Mineralization Altered by Collagen Cross-links Inhibition in Bone and Enamel

Objectives: Compromised collagen and mineral can lead to decreases in bone and enamel quality in a variety of genetic conditions and systemic diseases. It is unknown if perturbed collagen cross-links dictate the mineralization of the collagen similarly in long bones and dental tissues. Most collagen cross-links occur enzymatically by the activity of the lysyl oxidase (LOX) enzyme family, yet much less is known about the small, yet important, proportions of collagens found during enamel formation. Our hypothesis is that mineralization in both bone and dental tissues will be negatively affected by perturbations to collagen cross-linking.
Methods: To study the effects of cross-link inhibition on mineralization, mice are injected with b-aminoproprionitrile (BAPN) to inhibit LOX activity. Long bones (n=7-8) and mandibles (n=3) from mice treated with BAPN or phosphate buffered saline (PBS) were analyzed by Raman spectroscopy for mineral composition and crystallinity.
Results: Femora of mice treated with BAPN showed a significantly higher mineral:phenylalanine (p=0.02) ratio and a trend towards a lower carbonate:phosphate ratio (p=0.06), with no difference in crystallinity. Enamel showed a significant increase in hydroxyproline and proline bands (p=0.012) with BAPN treatment as well as a decrease in the phosphate:hydroxyproline+proline (p=0.026) and mineral crystallinity (p=0.051).

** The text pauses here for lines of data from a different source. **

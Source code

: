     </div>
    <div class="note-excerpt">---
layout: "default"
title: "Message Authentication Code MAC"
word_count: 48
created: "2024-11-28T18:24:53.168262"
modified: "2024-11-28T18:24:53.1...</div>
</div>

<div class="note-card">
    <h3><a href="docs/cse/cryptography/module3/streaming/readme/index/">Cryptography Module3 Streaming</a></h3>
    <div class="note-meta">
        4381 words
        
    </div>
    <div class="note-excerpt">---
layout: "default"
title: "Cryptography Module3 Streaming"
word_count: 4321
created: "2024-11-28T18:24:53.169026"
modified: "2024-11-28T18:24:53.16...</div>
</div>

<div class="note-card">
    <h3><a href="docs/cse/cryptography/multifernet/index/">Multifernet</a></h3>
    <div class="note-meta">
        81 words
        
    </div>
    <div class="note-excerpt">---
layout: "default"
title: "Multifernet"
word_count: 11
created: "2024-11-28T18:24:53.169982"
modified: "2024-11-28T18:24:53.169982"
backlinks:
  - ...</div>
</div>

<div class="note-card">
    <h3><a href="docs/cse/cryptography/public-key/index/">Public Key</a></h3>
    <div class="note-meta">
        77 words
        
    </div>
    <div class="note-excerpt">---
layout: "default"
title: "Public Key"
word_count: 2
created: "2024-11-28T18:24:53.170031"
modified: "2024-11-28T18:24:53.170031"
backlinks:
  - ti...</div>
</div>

Conclusions: These results suggest that collagen cross-links may influence both the relative amount and composition of mineral in bone and enamel in vivo. When the collagen matrix is perturbed via LOX inhibition, long bones are hypermineralized, as seen by the increase in mineral:matrix ratio. In enamel, perturbed collagen cross-links are associated with an increased mineral:protein ratio. These results suggest that proper mineral formation is impacted by collagen cross-linking in both long bones and enamel.